Das Bayerische Landessozialgericht (LSG) hat durch Urteil vom 31. Januar 1975 die Berufung des Beklagten gegen das Urteil des SG zurückgewiesen und dazu ausgeführt, die zulässige Berufung sei nicht begründet. Erwerbsunfähigkeit i. S. des § 31 Bundesversorgungsgesetz (BVG) liege schon dann vor, wenn aufgrund der anerkannten Schädigungsfolgen für mindestens einen Monat Arbeitsunfähigkeit bestehe. Sei der Beschädigte arbeitsunfähig geworden und damit außerstande, seine Arbeitskraft auf dem Arbeitsmarkt wirtschaftlich zu verwerten, so stehe ihm für die Dauer der Arbeitsunfähigkeit die Rente eines Erwerbsunfähigen zu.
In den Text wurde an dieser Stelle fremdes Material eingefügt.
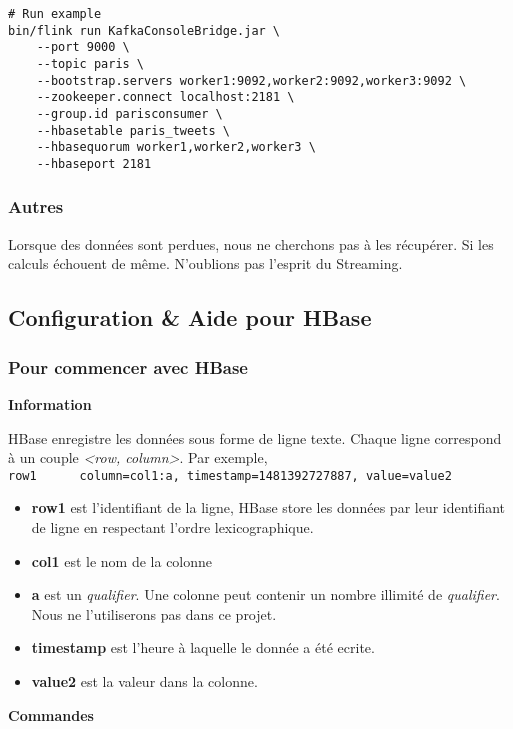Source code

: \documentclass[a4paper,oneside,12pt]{article}
\begin{document}
\begin{verbatim}
# Run example
bin/flink run KafkaConsoleBridge.jar \
	--port 9000 \
	--topic paris \
	--bootstrap.servers worker1:9092,worker2:9092,worker3:9092 \
	--zookeeper.connect localhost:2181 \
	--group.id parisconsumer \
	--hbasetable paris_tweets \
	--hbasequorum worker1,worker2,worker3 \
	--hbaseport 2181
\end{verbatim}

\subsubsection{Autres}

Lorsque des données sont perdues, nous ne cherchons pas à les récupérer. Si les calculs échouent de même. N'oublions pas l'esprit du Streaming. 

\pagebreak
\subsection{Configuration \& Aide pour HBase}


\subsubsection{Pour commencer avec HBase}

\textbf{Information}

HBase enregistre les données sous forme de ligne texte. Chaque ligne correspond à un couple \textit{<row, column>}. 
Par exemple, \\
\verb!row1      column=col1:a, timestamp=1481392727887, value=value2!

\begin{itemize}
\item \textbf{row1} est l'identifiant de la ligne, HBase store les données par leur identifiant de ligne en respectant l'ordre lexicographique. 
\item \textbf{col1} est le nom de la colonne
\item \textbf{a} est un \textit{qualifier}. Une colonne peut contenir un nombre illimité de \textit{qualifier}. Nous ne l'utiliserons pas dans ce projet. 
\item \textbf{timestamp} est l'heure à laquelle le donnée a été ecrite. 
\item \textbf{value2} est la valeur dans la colonne. 
\end{itemize}

\textbf{Commandes}
\end{document}
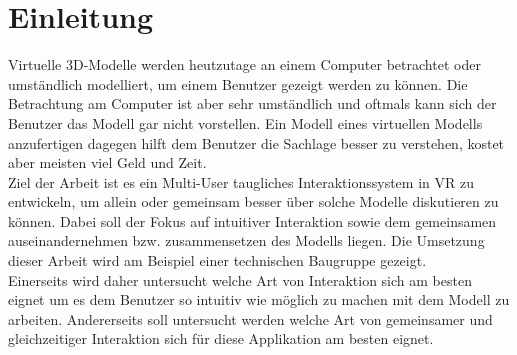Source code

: \chapter{Einleitung}
\label{ch:Einleitung}

Virtuelle 3D-Modelle werden heutzutage an einem Computer betrachtet oder umständlich modelliert, um einem Benutzer gezeigt werden zu können. Die Betrachtung am Computer ist aber sehr umständlich und oftmals kann sich der Benutzer das Modell gar nicht vorstellen. Ein Modell eines virtuellen Modells anzufertigen dagegen hilft dem Benutzer die Sachlage besser zu verstehen, kostet aber meisten viel Geld und Zeit. \\

\noindent Ziel der Arbeit ist es ein Multi-User taugliches Interaktionssystem in VR zu entwickeln, um allein oder gemeinsam besser über solche Modelle diskutieren zu können. Dabei soll der Fokus auf intuitiver Interaktion sowie dem gemeinsamen auseinandernehmen bzw. zusammensetzen des Modells liegen. Die Umsetzung dieser Arbeit wird am Beispiel einer technischen Baugruppe gezeigt. \\

\noindent Einerseits wird daher untersucht welche Art von Interaktion sich am besten eignet um es dem Benutzer so intuitiv wie möglich zu machen mit dem Modell zu arbeiten. Andererseits soll untersucht werden welche Art von gemeinsamer und gleichzeitiger Interaktion sich für diese Applikation am besten eignet.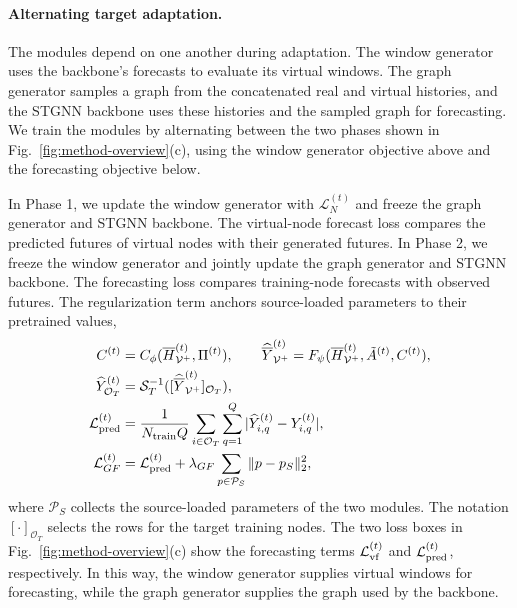 \documentclass[runningheads,a4paper]{llncs}
\begin{document}
\paragraph{Alternating target adaptation.}
The modules depend on one another during adaptation. The window generator uses the backbone's forecasts to evaluate its virtual windows. The graph generator samples a graph from the concatenated real and virtual histories, and the STGNN backbone uses these histories and the sampled graph for forecasting. We train the modules by alternating between the two phases shown in Fig.~\ref{fig:method-overview}(c), using the window generator objective above and the forecasting objective below.

In Phase 1, we update the window generator with $\mathcal L_N^{(t)}$ and freeze the graph generator and STGNN backbone. The virtual-node forecast loss compares the predicted futures of virtual nodes with their generated futures. In Phase 2, we freeze the window generator and jointly update the graph generator and STGNN backbone. The forecasting loss compares training-node forecasts with observed futures. The regularization term anchors source-loaded parameters to their pretrained values,
\begin{equation}
\begin{aligned}
  C^{(t)}&=C_\phi(\overline H_{\mathcal V^{+}}^{(t)},\Pi^{(t)}),\qquad
  \widehat{\overline Y}_{\mathcal V^{+}}^{(t)}=F_\psi(\overline H_{\mathcal V^{+}}^{(t)},\tilde A^{(t)},C^{(t)}),\\
  \widehat Y_{\mathcal O_{T}}^{(t)}&=\mathcal S_T^{-1}([\widehat{\overline Y}_{\mathcal V^{+}}^{(t)}]_{\mathcal O_{T}}),\\
  \mathcal L_{\rm pred}^{(t)}&=\frac{1}{\text{$N_{\mathrm{train}}$}Q}\sum_{i\in\mathcal O_{T}}\sum_{q=1}^{Q}
      |\widehat Y_{i,q}^{(t)}-Y_{i,q}^{(t)}|,\\
  \mathcal L_{GF}^{(t)}&=\mathcal L_{\rm pred}^{(t)}
      +\lambda_{GF}\sum_{p\in\mathcal P_S}\|p-p_S\|_2^2,
\end{aligned}
  \label{eq:target-objectives}
\end{equation}
where $\mathcal P_S$ collects the source-loaded parameters of the two modules. The notation $[\cdot]_{\mathcal O_T}$ selects the rows for the target training nodes. The two loss boxes in Fig.~\ref{fig:method-overview}(c) show the forecasting terms $\mathcal L_{\rm vf}^{(t)}$ and $\mathcal L_{\rm pred}^{(t)}$, respectively. In this way, the window generator supplies virtual windows for forecasting, while the graph generator supplies the graph used by the backbone.
\end{document}

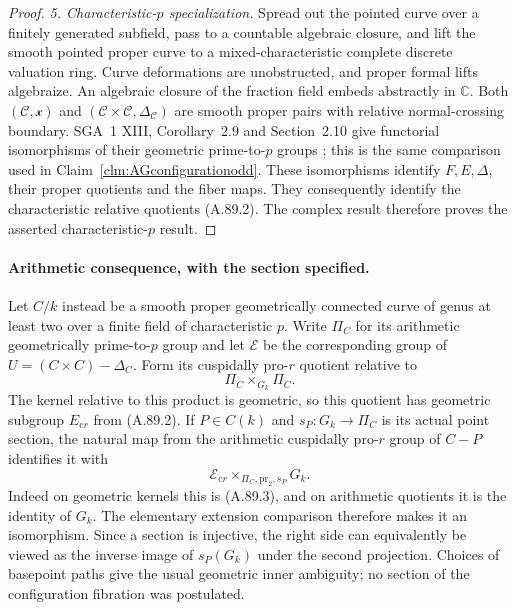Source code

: \documentclass[11pt]{article}
\begin{document}
\begin{proof}
\emph{5. Characteristic-\(p\) specialization.}
Spread out the pointed curve over a finitely generated
subfield, pass to a countable algebraic closure, and lift
the smooth pointed proper curve to a mixed-characteristic
complete discrete valuation ring. Curve deformations are
unobstructed, and proper formal lifts algebraize. An
algebraic closure of the fraction field embeds abstractly
in \(\mathbb C\). Both
\((\mathcal C,\mathcal x)\) and
\((\mathcal C\times\mathcal C,\Delta_{\mathcal C})\)
are smooth proper pairs with relative normal-crossing
boundary. SGA~1 XIII, Corollary~2.9 and Section~2.10 give
functorial isomorphisms of their geometric prime-to-\(p\)
groups \cite{AR_SGA1}; this is the same comparison used
in Claim~\ref{clm:AGconfigurationodd}.
These isomorphisms identify \(F,E,\Delta\), their proper
quotients and the fiber maps. They consequently identify
the characteristic relative quotients (A.89.2).
The complex result therefore proves the asserted
characteristic-\(p\) result.
\end{proof}

\paragraph{Arithmetic consequence, with the section specified.}
Let \(C/k\) instead be a smooth proper geometrically
connected curve of genus at least two over a finite field
of characteristic \(p\). Write \(\Pi_C\) for its
arithmetic geometrically prime-to-\(p\) group and let
\(\mathcal E\) be the corresponding group of
\(U=(C\times C)-\Delta_C\). Form its cuspidally
pro-\(r\) quotient relative to
\[
                \Pi_C\times_{G_k}\Pi_C.
                                                        \tag{A.89.13}
\]
The kernel relative to this product is geometric, so this
quotient has geometric subgroup \(E_{\mathrm{c}r}\)
from (A.89.2). If \(P\in C(k)\) and
\(s_P:G_k\to\Pi_C\) is its actual point section,
the natural map from the arithmetic cuspidally pro-\(r\)
group of \(C-P\) identifies it with
\[
       \mathcal E_{\mathrm{c}r}
                  \times_{\Pi_C,\mathrm{pr}_2,s_P}G_k.
                                                        \tag{A.89.14}
\]
Indeed on geometric kernels this is (A.89.3), and on
arithmetic quotients it is the identity of \(G_k\).
The elementary extension comparison therefore makes it
an isomorphism. Since a section is injective, the right
side can equivalently be viewed as the inverse image of
\(s_P(G_k)\) under the second projection. Choices of
basepoint paths give the usual geometric inner ambiguity;
no section of the configuration fibration was postulated.
\end{document}
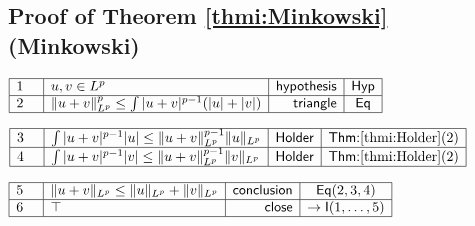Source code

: \documentclass[11pt,reqno]{amsart}
\begin{document}
	\subsection*{Proof of Theorem \protect\ref{thmi:Minkowski} (\textsf{Minkowski})}
	\noindent$\begin{array}{|m{0.5cm}|l|r|c|}
	\hline
	1 & u,v\in L^{p} & \mathsf{hypothesis} & \mathsf{Hyp} \\ \hline
	2 & \|u+v\|_{L^{p}}^{p}\le\int|u+v|^{p-1}(|u|+|v|) & \mathsf{triangle} & \mathsf{Eq} \\ \hline
	\end{array}$
	\par\nointerlineskip\noindent$\begin{array}{|m{0.5cm}|l|r|c|}
	\hline
	3 & \int|u+v|^{p-1}|u|\le\|u+v\|_{L^{p}}^{p-1}\|u\|_{L^{p}} & \mathsf{Holder} & \textsf{Thm:}\ref{thmi:Holder}(2) \\ \hline
	4 & \int|u+v|^{p-1}|v|\le\|u+v\|_{L^{p}}^{p-1}\|v\|_{L^{p}} & \mathsf{Holder} & \textsf{Thm:}\ref{thmi:Holder}(2) \\ \hline
	\end{array}$
	\par\nointerlineskip\noindent$\begin{array}{|m{0.5cm}|l|r|c|}
	\hline
	5 & \|u+v\|_{L^{p}}\le\|u\|_{L^{p}}+\|v\|_{L^{p}} & \mathsf{conclusion} & \mathsf{Eq}(2,3,4) \\ \hline
	6 & \top & \mathsf{close} & \to\mathsf{I}(1,\dots,5) \\ \hline
	\end{array}$
	\medskip
	
\end{document}
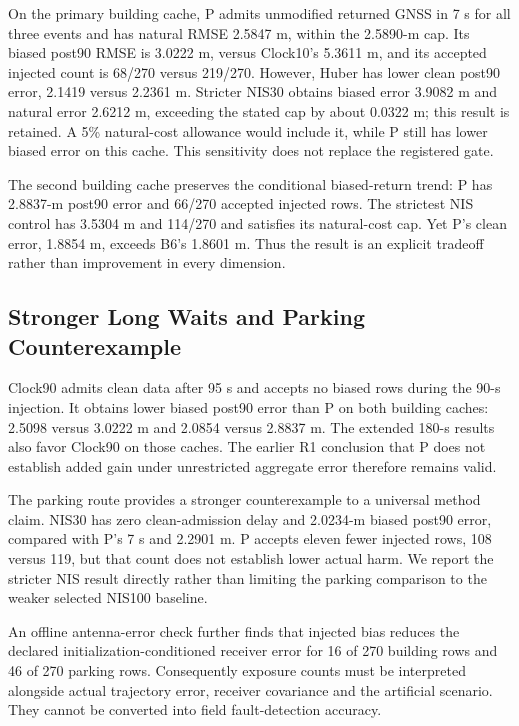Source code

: \documentclass[conference]{IEEEtran}
\begin{document}
On the primary building cache, P admits unmodified returned GNSS in 7 s for all three events and has natural RMSE 2.5847 m, within the 2.5890-m cap. Its biased post90 RMSE is 3.0222 m, versus Clock10's 5.3611 m, and its accepted injected count is 68/270 versus 219/270. However, Huber has lower clean post90 error, 2.1419 versus 2.2361 m. Stricter NIS30 obtains biased error 3.9082 m and natural error 2.6212 m, exceeding the stated cap by about 0.0322 m; this result is retained. A 5\% natural-cost allowance would include it, while P still has lower biased error on this cache. This sensitivity does not replace the registered gate.

The second building cache preserves the conditional biased-return trend: P has 2.8837-m post90 error and 66/270 accepted injected rows. The strictest NIS control has 3.5304 m and 114/270 and satisfies its natural-cost cap. Yet P's clean error, 1.8854 m, exceeds B6's 1.8601 m. Thus the result is an explicit tradeoff rather than improvement in every dimension.

\subsection{Stronger Long Waits and Parking Counterexample}
Clock90 admits clean data after 95 s and accepts no biased rows during the 90-s injection. It obtains lower biased post90 error than P on both building caches: 2.5098 versus 3.0222 m and 2.0854 versus 2.8837 m. The extended 180-s results also favor Clock90 on those caches. The earlier R1 conclusion that P does not establish added gain under unrestricted aggregate error therefore remains valid.

The parking route provides a stronger counterexample to a universal method claim. NIS30 has zero clean-admission delay and 2.0234-m biased post90 error, compared with P's 7 s and 2.2901 m. P accepts eleven fewer injected rows, 108 versus 119, but that count does not establish lower actual harm. We report the stricter NIS result directly rather than limiting the parking comparison to the weaker selected NIS100 baseline.

An offline antenna-error check further finds that injected bias reduces the declared initialization-conditioned receiver error for 16 of 270 building rows and 46 of 270 parking rows. Consequently exposure counts must be interpreted alongside actual trajectory error, receiver covariance and the artificial scenario. They cannot be converted into field fault-detection accuracy.
\end{document}
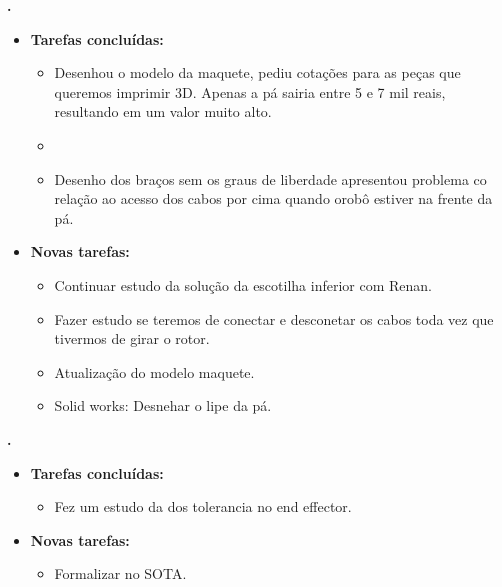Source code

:    \textbf{.} 
	\begin{itemize}
		\item \textbf{Tarefas concluídas:}
			\begin{itemize}    
				\item Desenhou o modelo da maquete, pediu cotações para as peças que
				queremos imprimir 3D. Apenas a pá sairia entre 5 e 7 mil reais, resultando
				em um valor muito alto. 
				\item 
				\item Desenho dos braços sem os graus de liberdade apresentou problema co
				relação ao acesso dos cabos por cima quando orobô estiver na frente da pá.
				
			\end{itemize}
		
		\item \textbf{Novas tarefas:}
			\begin{itemize} 
			    \item Continuar estudo da solução da escotilha inferior com Renan.
			    \item Fazer estudo se teremos de conectar e desconetar os cabos toda vez
			    que tivermos de girar o rotor.
				\item Atualização do modelo maquete.
			    \item Solid works: Desnehar o lipe da pá.
			\end{itemize}
	\end{itemize}

	  \textbf{\Renan.} 
	\begin{itemize}
		\item \textbf{Tarefas concluídas:}
			\begin{itemize}    
				\item Fez um estudo da dos tolerancia no end effector. 
			\end{itemize}
		
		\item \textbf{Novas tarefas:}
			\begin{itemize} 
			    \item Formalizar no SOTA. 
			\end{itemize}
	\end{itemize}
Diese Auslegung könne zwar zu unbefriedigenden Ergebnissen führen, wenn ein bisher nicht oder nur mit niedriger Grundrente versorgter Beschädigter wegen der Schädigungsfolgen einige Wochen lang arbeitsunfähig werde und in dieser Zeit aus nicht schädigungsbedingten Gründen versterbe; dies dürfe aber kein Anlaß für eine andere Entscheidung sein. Der Kläger sei überdies mehr als ein halbes Jahr wegen seiner Schädigungsfolgen arbeitsunfähig gewesen. Der gegenteiligen Auffassung des Beklagten, daß der versorgungsrechtliche Begriff der Erwerbsunfähigkeit nicht schlechterdings mit dem krankenversicherungsrechtlichen Begriff der Arbeitsunfähigkeit identisch sei, könne nicht gefolgt werden. Die Grundrente solle nach § 1 Abs. 1 BVG auch die wirtschaftlichen Folgen der Schädigung ausgleichen. Da der Kläger während seiner Arbeitsunfähigkeit seine Arbeitskraft auf dem Arbeitsmarkt wirtschaftlich nicht habe verwerten können, sei der dadurch entstehende Einkommensverlust eine Folge seiner Schädigung, so daß ihm während dieses Zeitraumes wirtschaftliche Nachteile wie einem Erwerbsunfähigen entstanden seien. Deshalb sei die Zubilligung einer MdE um 100 v. H. für diesen Zeitraum richtig gewesen.

Das LSG hat die Revision zugelassen.

Der Beklagte hat dieses Rechtsmittel eingelegt und beantragt,

die Urteile des Bayerischen LSG vom 31. Januar 1975 und des SG Landshut vom 19. September 1973 aufzuheben und die Klage gegen den Bescheid vom 6. Juli 1972 in der Fassung des Widerspruchsbescheides vom 6. Oktober 1972 als unbegründet abzuweisen;

hilfsweise, unter Aufhebung des angefochtenen Urteils die Sache an das Landessozialgericht zurückzuverweisen.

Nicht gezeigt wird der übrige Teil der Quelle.